• Data supplied
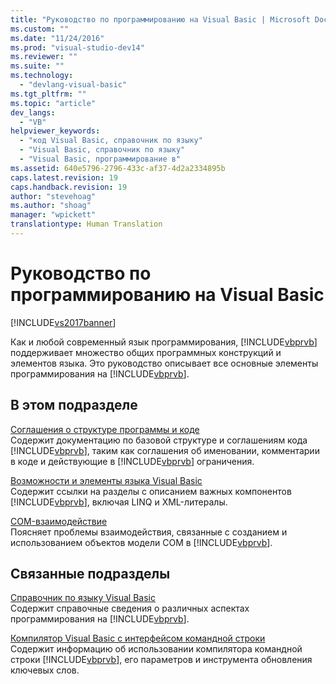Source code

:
 ```yaml
---
title: "Руководство по программированию на Visual Basic | Microsoft Docs"
ms.custom: ""
ms.date: "11/24/2016"
ms.prod: "visual-studio-dev14"
ms.reviewer: ""
ms.suite: ""
ms.technology: 
  - "devlang-visual-basic"
ms.tgt_pltfrm: ""
ms.topic: "article"
dev_langs: 
  - "VB"
helpviewer_keywords: 
  - "код Visual Basic, справочник по языку"
  - "Visual Basic, справочник по языку"
  - "Visual Basic, программирование в"
ms.assetid: 640e5796-2796-433c-af37-4d2a2334895b
caps.latest.revision: 19
caps.handback.revision: 19
author: "stevehoag"
ms.author: "shoag"
manager: "wpickett"
translationtype: Human Translation
---
```

# Руководство по программированию на Visual Basic
[!INCLUDE[vs2017banner](../../csharp/includes/vs2017banner.md)]

Как и любой современный язык программирования, [!INCLUDE[vbprvb](../../csharp/programming-guide/concepts/linq/includes/vbprvb_md.md)] поддерживает множество общих программных конструкций и элементов языка.  Это руководство описывает все основные элементы программирования на [!INCLUDE[vbprvb](../../csharp/programming-guide/concepts/linq/includes/vbprvb_md.md)].  
  
## В этом подразделе  
 [Соглашения о структуре программы и коде](../../visual-basic/programming-guide/program-structure/program-structure-and-code-conventions.md)  
 Содержит документацию по базовой структуре и соглашениям кода [!INCLUDE[vbprvb](../../csharp/programming-guide/concepts/linq/includes/vbprvb_md.md)], таким как соглашения об именовании, комментарии в коде и действующие в [!INCLUDE[vbprvb](../../csharp/programming-guide/concepts/linq/includes/vbprvb_md.md)] ограничения.  
  
 [Возможности и элементы языка Visual Basic](../../visual-basic/programming-guide/language-features/index.md)  
 Содержит ссылки на разделы с описанием важных компонентов [!INCLUDE[vbprvb](../../csharp/programming-guide/concepts/linq/includes/vbprvb_md.md)], включая LINQ и XML\-литералы.  
  
 [COM\-взаимодействие](../../visual-basic/programming-guide/com-interop/index.md)  
 Поясняет проблемы взаимодействия, связанные с созданием и использованием объектов модели COM в [!INCLUDE[vbprvb](../../csharp/programming-guide/concepts/linq/includes/vbprvb_md.md)].  
  
## Связанные подразделы  
 [Справочник по языку Visual Basic](../../visual-basic/language-reference/index.md)  
 Содержит справочные сведения о различных аспектах программирования на [!INCLUDE[vbprvb](../../csharp/programming-guide/concepts/linq/includes/vbprvb_md.md)].  
  
 [Компилятор Visual Basic с интерфейсом командной строки](../../visual-basic/reference/command-line-compiler/index.md)  
 Содержит информацию об использовании компилятора командной строки [!INCLUDE[vbprvb](../../csharp/programming-guide/concepts/linq/includes/vbprvb_md.md)], его параметров и инструмента обновления ключевых слов.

• Work to complete
The answer must be all the lines above that hold the word "языку".

• Your solution
  - "код Visual Basic, справочник по языку"
  - "Visual Basic, справочник по языку"
 [Справочник по языку Visual Basic](../../visual-basic/language-reference/index.md)  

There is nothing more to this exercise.